Dans la plupart des cas, les mini-entreprises ne durent qu’une année scolaire, mais cela n’empêche pas de beaux aboutissements. L’Atelier des 13 mains a su organiser une soirée événementielle au cinéma Le Darcy de Dijon, pour promouvoir l’association qu’elle soutient : Pour un sourire d’enfants. Celle-ci œuvre depuis plus de dix ans pour la scolarisation des enfants vivant dans des décharges au Bangladesh. Un projet pensé, abouti, des bénéfices reversés et un vrai investissement des élèves, autant d’arguments qui ont su toucher les membres du jury. Les élèves accompagnés par Noémie ont décroché le prix de la meilleure campagne de communication et, surtout, le prix de la meilleure mini-entreprise pour la région Bourgogne-Franche-Comté. Ils sont donc partis à Paris pour tenter de remporter la finale nationale, le 12 juin dernier.

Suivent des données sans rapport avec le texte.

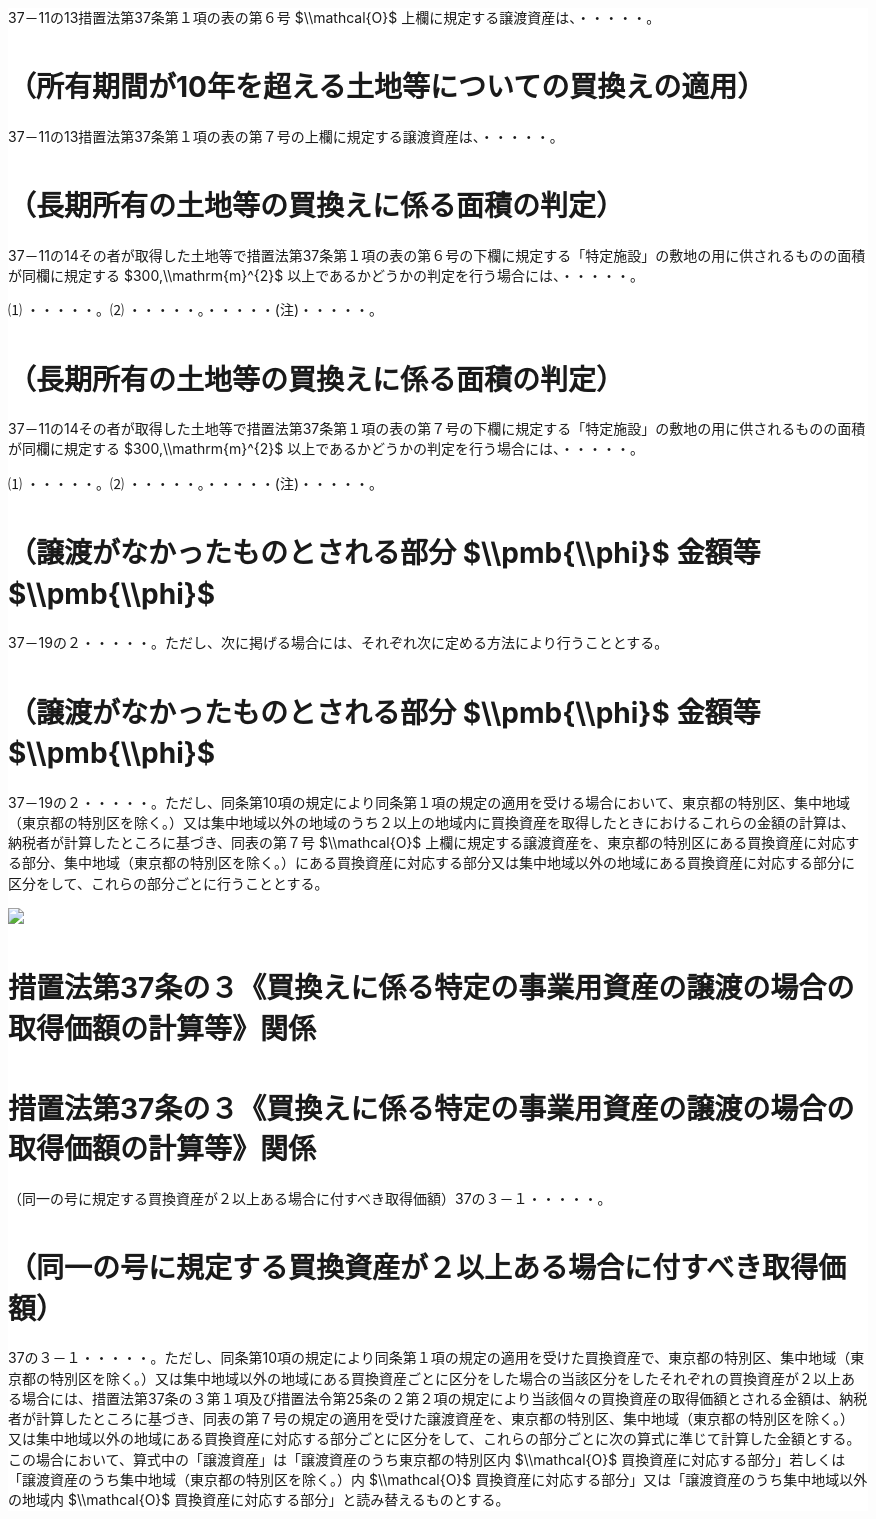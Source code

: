 37－11の13措置法第37条第１項の表の第６号 $\\mathcal{O}$ 上欄に規定する譲渡資産は、・・・・・。

# （所有期間が10年を超える土地等についての買換えの適用）

37－11の13措置法第37条第１項の表の第７号の上欄に規定する譲渡資産は、・・・・・。

# （長期所有の土地等の買換えに係る面積の判定）

37－11の14その者が取得した土地等で措置法第37条第１項の表の第６号の下欄に規定する「特定施設」の敷地の用に供されるものの面積が同欄に規定する $300,\\mathrm{m}^{2}$ 以上であるかどうかの判定を行う場合には、・・・・・。

⑴ ・・・・・。⑵ ・・・・・。・・・・・(注)・・・・・。

# （長期所有の土地等の買換えに係る面積の判定）

37－11の14その者が取得した土地等で措置法第37条第１項の表の第７号の下欄に規定する「特定施設」の敷地の用に供されるものの面積が同欄に規定する $300,\\mathrm{m}^{2}$ 以上であるかどうかの判定を行う場合には、・・・・・。

⑴ ・・・・・。⑵ ・・・・・。・・・・・(注)・・・・・。

# （譲渡がなかったものとされる部分 $\\pmb{\\phi}$ 金額等 $\\pmb{\\phi}$

37－19の２・・・・・。ただし、次に掲げる場合には、それぞれ次に定める方法により行うこととする。

# （譲渡がなかったものとされる部分 $\\pmb{\\phi}$ 金額等 $\\pmb{\\phi}$

37－19の２・・・・・。ただし、同条第10項の規定により同条第１項の規定の適用を受ける場合において、東京都の特別区、集中地域（東京都の特別区を除く。）又は集中地域以外の地域のうち２以上の地域内に買換資産を取得したときにおけるこれらの金額の計算は、納税者が計算したところに基づき、同表の第７号 $\\mathcal{O}$ 上欄に規定する譲渡資産を、東京都の特別区にある買換資産に対応する部分、集中地域（東京都の特別区を除く。）にある買換資産に対応する部分又は集中地域以外の地域にある買換資産に対応する部分に区分をして、これらの部分ごとに行うこととする。

![](https://www.nta.go.jp/tmp/28c68983-3fde-4876-829d-f2bd60e2b968/images/79d83156a2c911cbc3d3974afa5f0c6d0d82f46554be33d202c849c12b76e803.jpg)

# 措置法第37条の３《買換えに係る特定の事業用資産の譲渡の場合の取得価額の計算等》関係

# 措置法第37条の３《買換えに係る特定の事業用資産の譲渡の場合の取得価額の計算等》関係

（同一の号に規定する買換資産が２以上ある場合に付すべき取得価額）37の３－１・・・・・。

# （同一の号に規定する買換資産が２以上ある場合に付すべき取得価額）

37の３－１・・・・・。ただし、同条第10項の規定により同条第１項の規定の適用を受けた買換資産で、東京都の特別区、集中地域（東京都の特別区を除く。）又は集中地域以外の地域にある買換資産ごとに区分をした場合の当該区分をしたそれぞれの買換資産が２以上ある場合には、措置法第37条の３第１項及び措置法令第25条の２第２項の規定により当該個々の買換資産の取得価額とされる金額は、納税者が計算したところに基づき、同表の第７号の規定の適用を受けた譲渡資産を、東京都の特別区、集中地域（東京都の特別区を除く。）又は集中地域以外の地域にある買換資産に対応する部分ごとに区分をして、これらの部分ごとに次の算式に準じて計算した金額とする。この場合において、算式中の「譲渡資産」は「譲渡資産のうち東京都の特別区内 $\\mathcal{O}$ 買換資産に対応する部分」若しくは「譲渡資産のうち集中地域（東京都の特別区を除く。）内 $\\mathcal{O}$ 買換資産に対応する部分」又は「譲渡資産のうち集中地域以外の地域内 $\\mathcal{O}$ 買換資産に対応する部分」と読み替えるものとする。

Une aventure humaine, tout simplement
Mais tous les parcours ne se ressemblent pas. À l’image du monde du travail, les mini-entreprises rencontrent des écueils que toutes ne peuvent pas surmonter. La jeunesse des élèves, leur motivation et la faisabilité du projet sont autant de facteurs qui peuvent freiner son développement. Édouard Maman a accompagné une classe de 5e du collège Pierre Brossolette à La Chapelle-Saint-Luc. Ce collaborateur les a conseillés sur leur projet, qui visait à produire et vendre des objets, notamment des enceintes Bluetooth réalisées avec d’anciens téléphones, les bénéfices étant reversés au foyer socio-éducatif de l’établissement. « Mais je pense que j’aurais été plus utile à un public plus âgé. Heureusement, le projet va continuer et sera peut-être plus abouti l’année prochaine. »
Pour autant, Édouard n’a pas de regret, tant l’expérience de jury a été enrichissante. « Le jour des présentations, j’ai découvert beaucoup de projets qui avaient du sens, et où une banque mutualiste comme la nôtre avait toute sa place. » Car pour les professionnels présents, il s’agit aussi d’échanger entre eux. « Nous ne sommes pas là pour faire la pub de l’entreprise, mais on peut se servir de ces expériences pour créer des ponts avec le public », ajoute Yohan Buet. Enrichissante pour les élèves comme pour leurs mentors, l’aventure Entreprendre pour Apprendre reprendra l’année prochaine pour une nouvelle année scolaire, avec de nouvelles idées surprenantes à découvrir et à accompagner.